Matching HS Codes in 2024: Traversing the Customs Space

HS (Harmonised System) Codes help classify customs authorities and businesses around the world to ensure appropriate import/export control. This system recursively classifies a product into finer granularity of categories.

Figure 1: A simple exercise of coding a RAM module.

Could we do this differently with the linguistic tools like LLMs in 2024? This blog examines different approaches towards classification.

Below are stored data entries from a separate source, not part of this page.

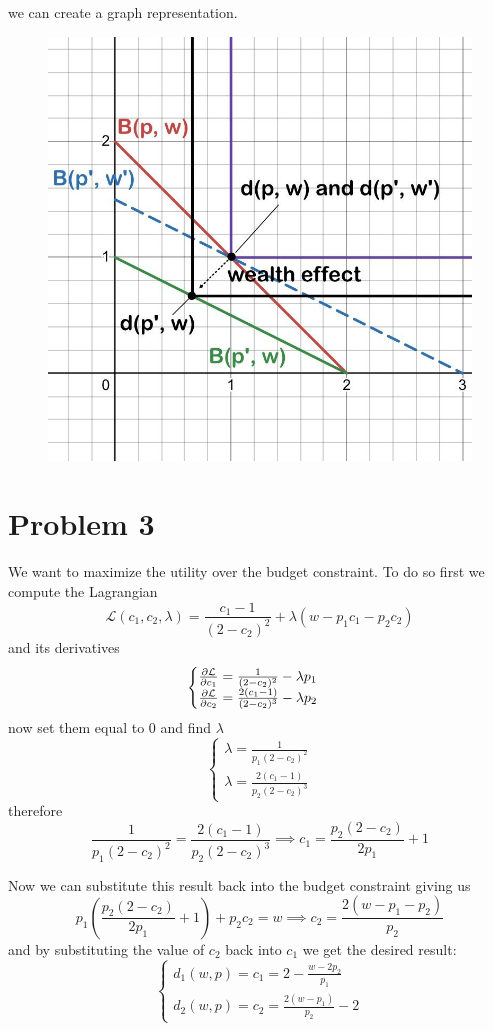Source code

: \documentclass[12pt]{extarticle}
\numberwithin{table}{section}
\numberwithin{figure}{section}
\numberwithin{equation}{section}
\begin{document}
we can create a graph representation.
\begin{figure}[H]
	\centering
	\includegraphics[width=0.5\linewidth]{assets/decision-theory/ps2-ex2.jpg}
\end{figure}


\section*{Problem 3}

We want to maximize the utility over the budget constraint.
To do so first we compute the Lagrangian
\begin{equation}
	\mathcal L(c_1, c_2, \lambda) = \frac{c_1 -1}{(2 - c_2)^2} + \lambda(w - p_1 c_1 - p_2 c_2)
\end{equation}
and its derivatives
\begin{equation}
	\begin{cases}
		\pdv{\mathcal L}{c_1} = \frac{1}{(2-c_2)^2} - \lambda p_1 \\
		\pdv{\mathcal L}{c_2} = \frac{2(c_1 - 1)}{(2-c_2)^3} - \lambda p_2
	\end{cases}
\end{equation}
now set them equal to $0$ and find $\lambda$
\begin{equation}
	\begin{cases}
		\lambda = \frac{1}{p_1 (2-c_2)^2} \\
		\lambda = \frac{2(c_1 - 1)}{p_2 (2-c_2)^3}
	\end{cases}
\end{equation}
therefore
\begin{equation}
	\frac{1}{p_1 (2-c_2)^2} = \frac{2(c_1 - 1)}{p_2 (2-c_2)^3}
	\implies c_1 = \frac{p_2(2-c_2)}{2p_1} + 1
\end{equation}

Now we can substitute this result back into the budget constraint giving us
\begin{equation}
	p_1 \left( \frac{p_2(2-c_2)}{2p_1} + 1 \right) + p_2 c_2 = w
	\implies c_2 = \frac{2(w - p_1 - p_2)}{p_2}
\end{equation}
and by substituting the value of $c_2$ back into $c_1$ we get the desired result:
\begin{equation}
	\begin{cases}
		d_1(w, p) = c_1 = 2 - \frac{w - 2p_2}{p_1} \\
		d_2(w, p) = c_2 = \frac{2(w - p_1)}{p_2} - 2
	\end{cases}
\end{equation}
\end{document}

Methodology of Classification

Assigning a HS Code is done hierarchically.

Starting off from Chapters, to Sections to further granularities. If we consider this as a search problem, the search domain keeps shrinking as we continue the “process of selection”. i.e., as soon as we classify a product to be an electrical component, we don’t need to keep Wines in the search space.

A graph could be a great solution to this problem!

Resources at our Disposal

We are focusing on classifying according to the definitions set by Singapore Customs.

Constructing a Graph

STCCED, as the name suggests, contains the hierarchical classification of traded goods. It is a PDF file, and the text is divided into Sections, Chapters and “Subchapters”.

Step 1: ⬇️ Download the STCCED 2022 PDF, use PyPDF2 to extract the text content.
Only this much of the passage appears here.